• **EXERCISE OBJECTIVE**
Your copy should repeat each record below exactly and contain no images.

*** Opening DATA FOR THIS TASK ***

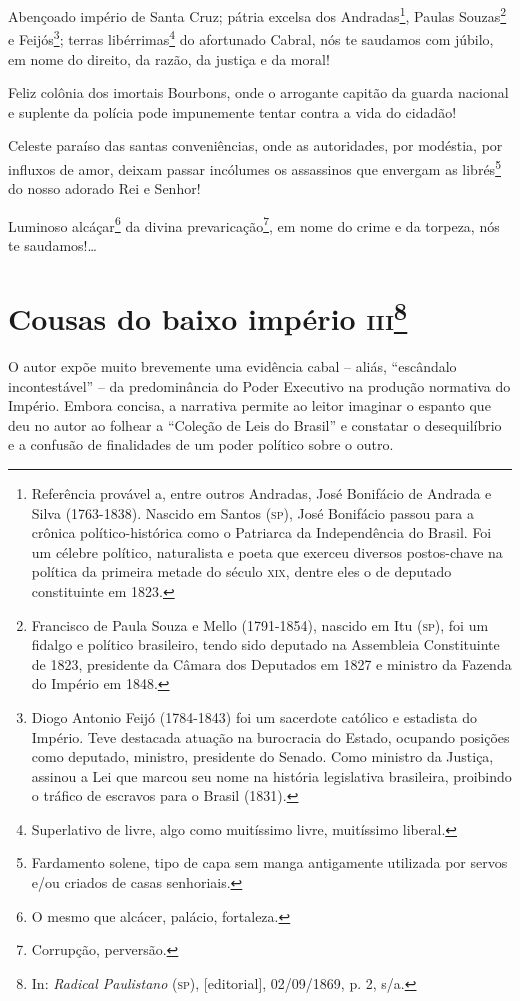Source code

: Abençoado império de Santa Cruz; pátria excelsa dos Andradas\footnote{
  Referência provável a, entre outros Andradas, José Bonifácio de
  Andrada e Silva (1763-1838). Nascido em Santos (\textsc{sp}), José Bonifácio
  passou para a crônica político-histórica como o Patriarca da
  Independência do Brasil. Foi um célebre político, naturalista e poeta
  que exerceu diversos postos-chave na política da primeira metade do
  século \textsc{xix}, dentre eles o de deputado constituinte em 1823.}, Paulas
Souzas\footnote{Francisco de Paula Souza e Mello (1791-1854), nascido
  em Itu (\textsc{sp}), foi um fidalgo e político brasileiro, tendo sido deputado
  na Assembleia Constituinte de 1823, presidente da Câmara dos Deputados
  em 1827 e ministro da Fazenda do Império em 1848.} e
Feijós\footnote{Diogo Antonio Feijó (1784-1843) foi um sacerdote
  católico e estadista do Império. Teve destacada atuação na burocracia
  do Estado, ocupando posições como deputado, ministro, presidente do
  Senado. Como ministro da Justiça, assinou a Lei que marcou seu nome na
  história legislativa brasileira, proibindo o tráfico de escravos para
  o Brasil (1831).}; terras libérrimas\footnote{Superlativo de livre,
  algo como muitíssimo livre, muitíssimo liberal.} do afortunado Cabral,
nós te saudamos com júbilo, em nome do direito, da razão, da justiça e
da moral!

Feliz colônia dos imortais Bourbons, onde o arrogante capitão da guarda
nacional e suplente da polícia pode impunemente tentar contra a vida do
cidadão!

Celeste paraíso das santas conveniências, onde as autoridades, por
modéstia, por influxos de amor, deixam passar incólumes os assassinos
que envergam as librés\footnote{Fardamento solene, tipo de capa sem
  manga antigamente utilizada por servos e/ou criados de casas
  senhoriais.} do nosso adorado Rei e Senhor!

Luminoso alcáçar\footnote{O mesmo que alcácer, palácio, fortaleza.} da
divina prevaricação\footnote{Corrupção, perversão.}, em nome do crime
e da torpeza, nós te saudamos!\ldots{}

\chapter{Cousas do baixo império \textsc{iii}\footnote{In: \emph{Radical
  Paulistano} (\textsc{sp}), {[}editorial{]}, 02/09/1869, p. 2, s/a.}}

\begin{didascalia}
O autor expõe muito brevemente uma evidência cabal -- aliás, ``escândalo
incontestável'' -- da predominância do Poder Executivo na produção
normativa do Império. Embora concisa, a narrativa permite ao leitor
imaginar o espanto que deu no autor ao folhear a ``Coleção de Leis do
Brasil'' e constatar o desequilíbrio e a confusão de finalidades de um
poder político sobre o outro.
\end{didascalia}



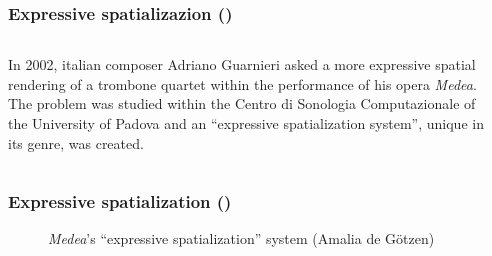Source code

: \setcounter{ms}{0}
\begin{frame}
    \frametitle<+- | alert@+->{Expressive spatializazion ()}

    \begin{columns}[T]
        \begin{column}{0.7\textwidth}
						\alert{In 2002, italian composer Adriano Guarnieri asked a more
						expressive spatial rendering of a trombone quartet within the
						performance of his opera \emph{Medea}.
					  The problem was studied within the Centro di Sonologia
						Computazionale of the University of Padova and an ``expressive
						spatialization system'', unique in its genre, was created.}
        \end{column}
        \begin{column}{0.3\textwidth}
        \end{column}
    \end{columns}
    
\end{frame}

\begin{frame}
    \frametitle{Expressive spatialization ()}

    \begin{center}
        \begin{figure}
            \begin{center}
            \end{center}
						\caption{\alert{\emph{Medea}'s ``expressive spatialization'' system (Amalia de G\"otzen)}}
            \label{fig:medea processing}
        \end{figure}
    \end{center}
    
\end{frame}
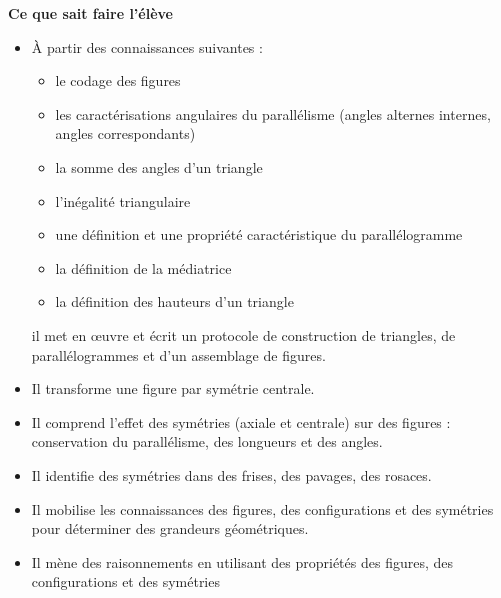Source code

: \documentclass[10pt]{article}
\newcommand{\RR}{\begin{tikzpicture} \draw[Bleu,fill=Bleu] (0,0) circle (0.06); \end{tikzpicture}}
\newenvironment{savoireleves}{%
    \renewcommand{\labelitemi}{\RR}%
    \color{black}%
    \par\textbf{Ce que sait faire l'élève}
    \begin{itemize}
    \setlength{\itemsep}{-0.2em}%
}{
    \end{itemize}
}
\newenvironment{sousitemize}{
    \color{black}%
    \vspace{-1em}%
    \begin{itemize}
    \setlength{\itemsep}{0em}%
}{
    \end{itemize}
}
\begin{document}
    \begin{savoireleves}
        \item À partir des connaissances suivantes :
        \begin{sousitemize}
            \item le codage des figures
            \item les caractérisations angulaires du parallélisme (angles alternes internes, angles correspondants)
            \item la somme des angles d’un triangle
            \item l’inégalité triangulaire
            \item une définition et une propriété caractéristique du parallélogramme
            \item la définition de la médiatrice
            \item la définition des hauteurs d’un triangle
        \end{sousitemize}
        il met en œuvre et écrit un protocole de construction de triangles, de parallélogrammes et d’un assemblage de figures.
        \item Il transforme une figure par symétrie centrale.
        \item Il comprend l’effet des symétries (axiale et centrale) sur des figures : conservation du parallélisme, des longueurs et des angles.
        \item Il identifie des symétries dans des frises, des pavages, des rosaces.
        \item Il mobilise les connaissances des figures, des configurations et des symétries pour déterminer des grandeurs géométriques.
        \item Il mène des raisonnements en utilisant des propriétés des figures, des configurations et des symétries
    \end{savoireleves}
\end{document}
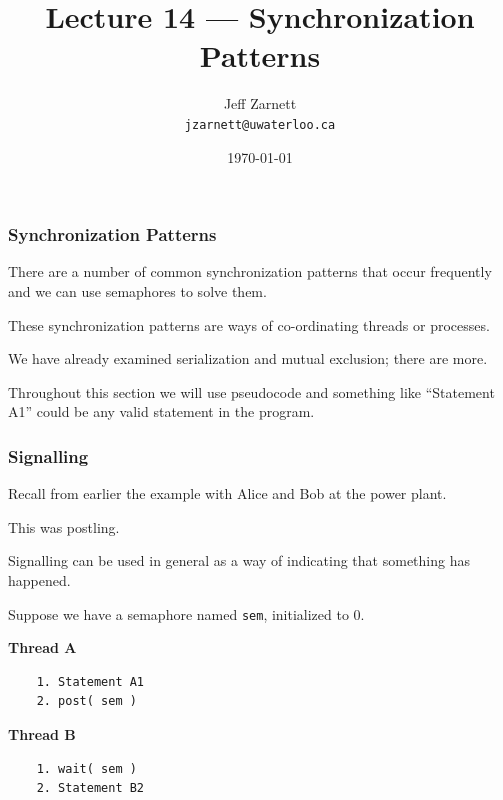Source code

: 

\title{Lecture 14 --- Synchronization Patterns }

\author{Jeff Zarnett \\ \small \texttt{jzarnett@uwaterloo.ca}}
\date{\today}




\begin{frame}
  \titlepage

 \end{frame}

\begin{frame}
\frametitle{Synchronization Patterns}


There are a number of common synchronization patterns that occur frequently and we can use semaphores to solve them. 

These synchronization patterns are ways of co-ordinating threads or processes. 

We have already examined serialization and mutual exclusion; there are more. 

Throughout this section we will use pseudocode and something like ``Statement A1'' could be any valid statement in the program.

\end{frame}

\begin{frame}[fragile]
\frametitle{Signalling}

Recall from earlier the example with Alice and Bob at the power plant. 

This was postling.

Signalling can be used in general as a way of indicating that something has happened. 

Suppose we have a semaphore named \texttt{sem}, initialized to 0.

\begin{multicols}{2}
\textbf{Thread A}
  \begin{verbatim}
	1. Statement A1
	2. post( sem )
  \end{verbatim}
\columnbreak
\textbf{Thread B}
  \begin{verbatim}
	1. wait( sem )
	2. Statement B2
  \end{verbatim}
\end{multicols}
\vspace{-2em}


\end{frame}

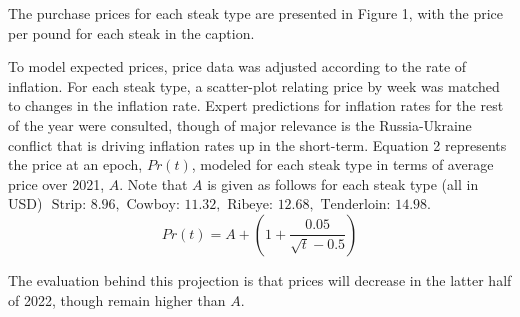 \documentclass[12pt,a4paper]{article}
\begin{document}
The purchase prices for each steak type are presented in Figure 1, with the price per pound for each steak in the caption.

To model expected prices, price data was adjusted according to the rate of inflation. For each steak type, a scatter-plot relating price by week was matched to changes in the inflation rate. Expert predictions for inflation rates for the rest of the year were consulted, though of major relevance is the Russia-Ukraine conflict that is driving inflation rates up in the short-term. Equation 2 represents the price at an epoch, $Pr(t)$, modeled for each steak type in terms of average price over 2021, $A$. 
Note that $A$ is given as follows for each steak type (all in USD) $\text{ Strip: } 8.96, \text{ Cowboy: } 11.32,$ $\text{Ribeye: } 12.68, \text{ Tenderloin: } 14.98.$
\\

\begin{equation} \label{2}
Pr(t) = A + (1 + \frac{0.05}{\sqrt{t} - 0.5}) 
\end{equation}

The evaluation behind this projection is that prices will decrease in the latter half of 2022, though remain higher than $A$. 

\newpage
\end{document}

*** Closing DATA FOR THIS TASK ***

• **EXERCISE ANSWER**
Source code

: Abençoado império de Santa Cruz; pátria excelsa dos Andradas\footnote{
  Referência provável a, entre outros Andradas, José Bonifácio de
  Andrada e Silva (1763-1838). Nascido em Santos (\textsc{sp}), José Bonifácio
  passou para a crônica político-histórica como o Patriarca da
  Independência do Brasil. Foi um célebre político, naturalista e poeta
  que exerceu diversos postos-chave na política da primeira metade do
  século \textsc{xix}, dentre eles o de deputado constituinte em 1823.}, Paulas
Souzas\footnote{Francisco de Paula Souza e Mello (1791-1854), nascido
  em Itu (\textsc{sp}), foi um fidalgo e político brasileiro, tendo sido deputado
  na Assembleia Constituinte de 1823, presidente da Câmara dos Deputados
  em 1827 e ministro da Fazenda do Império em 1848.} e
Feijós\footnote{Diogo Antonio Feijó (1784-1843) foi um sacerdote
  católico e estadista do Império. Teve destacada atuação na burocracia
  do Estado, ocupando posições como deputado, ministro, presidente do
  Senado. Como ministro da Justiça, assinou a Lei que marcou seu nome na
  história legislativa brasileira, proibindo o tráfico de escravos para
  o Brasil (1831).}; terras libérrimas\footnote{Superlativo de livre,
  algo como muitíssimo livre, muitíssimo liberal.} do afortunado Cabral,
nós te saudamos com júbilo, em nome do direito, da razão, da justiça e
da moral!

Feliz colônia dos imortais Bourbons, onde o arrogante capitão da guarda
nacional e suplente da polícia pode impunemente tentar contra a vida do
cidadão!

Celeste paraíso das santas conveniências, onde as autoridades, por
modéstia, por influxos de amor, deixam passar incólumes os assassinos
que envergam as librés\footnote{Fardamento solene, tipo de capa sem
  manga antigamente utilizada por servos e/ou criados de casas
  senhoriais.} do nosso adorado Rei e Senhor!

Luminoso alcáçar\footnote{O mesmo que alcácer, palácio, fortaleza.} da
divina prevaricação\footnote{Corrupção, perversão.}, em nome do crime
e da torpeza, nós te saudamos!\ldots{}

\chapter{Cousas do baixo império \textsc{iii}\footnote{In: \emph{Radical
  Paulistano} (\textsc{sp}), {[}editorial{]}, 02/09/1869, p. 2, s/a.}}

\begin{didascalia}
O autor expõe muito brevemente uma evidência cabal -- aliás, ``escândalo
incontestável'' -- da predominância do Poder Executivo na produção
normativa do Império. Embora concisa, a narrativa permite ao leitor
imaginar o espanto que deu no autor ao folhear a ``Coleção de Leis do
Brasil'' e constatar o desequilíbrio e a confusão de finalidades de um
poder político sobre o outro.
\end{didascalia}



Source code

: \setcounter{ms}{0}
\begin{frame}
    \frametitle<+- | alert@+->{Expressive spatializazion ()}

    \begin{columns}[T]
        \begin{column}{0.7\textwidth}
						\alert{In 2002, italian composer Adriano Guarnieri asked a more
						expressive spatial rendering of a trombone quartet within the
						performance of his opera \emph{Medea}.
					  The problem was studied within the Centro di Sonologia
						Computazionale of the University of Padova and an ``expressive
						spatialization system'', unique in its genre, was created.}
        \end{column}
        \begin{column}{0.3\textwidth}
        \end{column}
    \end{columns}
    
\end{frame}

\begin{frame}
    \frametitle{Expressive spatialization ()}

    \begin{center}
        \begin{figure}
            \begin{center}
            \end{center}
						\caption{\alert{\emph{Medea}'s ``expressive spatialization'' system (Amalia de G\"otzen)}}
            \label{fig:medea processing}
        \end{figure}
    \end{center}
    
\end{frame}
Source code

: \documentclass[10pt]{article}
\newcommand{\RR}{\begin{tikzpicture} \draw[Bleu,fill=Bleu] (0,0) circle (0.06); \end{tikzpicture}}
\newenvironment{savoireleves}{%
    \renewcommand{\labelitemi}{\RR}%
    \color{black}%
    \par\textbf{Ce que sait faire l'élève}
    \begin{itemize}
    \setlength{\itemsep}{-0.2em}%
}{
    \end{itemize}
}
\newenvironment{sousitemize}{
    \color{black}%
    \vspace{-1em}%
    \begin{itemize}
    \setlength{\itemsep}{0em}%
}{
    \end{itemize}
}
\begin{document}
    \begin{savoireleves}
        \item À partir des connaissances suivantes :
        \begin{sousitemize}
            \item le codage des figures
            \item les caractérisations angulaires du parallélisme (angles alternes internes, angles correspondants)
            \item la somme des angles d’un triangle
            \item l’inégalité triangulaire
            \item une définition et une propriété caractéristique du parallélogramme
            \item la définition de la médiatrice
            \item la définition des hauteurs d’un triangle
        \end{sousitemize}
        il met en œuvre et écrit un protocole de construction de triangles, de parallélogrammes et d’un assemblage de figures.
        \item Il transforme une figure par symétrie centrale.
        \item Il comprend l’effet des symétries (axiale et centrale) sur des figures : conservation du parallélisme, des longueurs et des angles.
        \item Il identifie des symétries dans des frises, des pavages, des rosaces.
        \item Il mobilise les connaissances des figures, des configurations et des symétries pour déterminer des grandeurs géométriques.
        \item Il mène des raisonnements en utilisant des propriétés des figures, des configurations et des symétries
    \end{savoireleves}
\end{document}
Source code

: 

\title{Lecture 14 --- Synchronization Patterns }

\author{Jeff Zarnett \\ \small \texttt{jzarnett@uwaterloo.ca}}
\date{\today}




\begin{frame}
  \titlepage

 \end{frame}

\begin{frame}
\frametitle{Synchronization Patterns}


There are a number of common synchronization patterns that occur frequently and we can use semaphores to solve them. 

These synchronization patterns are ways of co-ordinating threads or processes. 

We have already examined serialization and mutual exclusion; there are more. 

Throughout this section we will use pseudocode and something like ``Statement A1'' could be any valid statement in the program.

\end{frame}

\begin{frame}[fragile]
\frametitle{Signalling}

Recall from earlier the example with Alice and Bob at the power plant. 

This was postling.

Signalling can be used in general as a way of indicating that something has happened. 

Suppose we have a semaphore named \texttt{sem}, initialized to 0.

\begin{multicols}{2}
\textbf{Thread A}
  \begin{verbatim}
	1. Statement A1
	2. post( sem )
  \end{verbatim}
\columnbreak
\textbf{Thread B}
  \begin{verbatim}
	1. wait( sem )
	2. Statement B2
  \end{verbatim}
\end{multicols}
\vspace{-2em}


\end{frame}

 \documentclass[12pt,a4paper]{article}
\begin{document}
The purchase prices for each steak type are presented in Figure 1, with the price per pound for each steak in the caption.

To model expected prices, price data was adjusted according to the rate of inflation. For each steak type, a scatter-plot relating price by week was matched to changes in the inflation rate. Expert predictions for inflation rates for the rest of the year were consulted, though of major relevance is the Russia-Ukraine conflict that is driving inflation rates up in the short-term. Equation 2 represents the price at an epoch, $Pr(t)$, modeled for each steak type in terms of average price over 2021, $A$. 
Note that $A$ is given as follows for each steak type (all in USD) $\text{ Strip: } 8.96, \text{ Cowboy: } 11.32,$ $\text{Ribeye: } 12.68, \text{ Tenderloin: } 14.98.$
\\

\begin{equation} \label{2}
Pr(t) = A + (1 + \frac{0.05}{\sqrt{t} - 0.5}) 
\end{equation}

The evaluation behind this projection is that prices will decrease in the latter half of 2022, though remain higher than $A$. 

\newpage
\end{document}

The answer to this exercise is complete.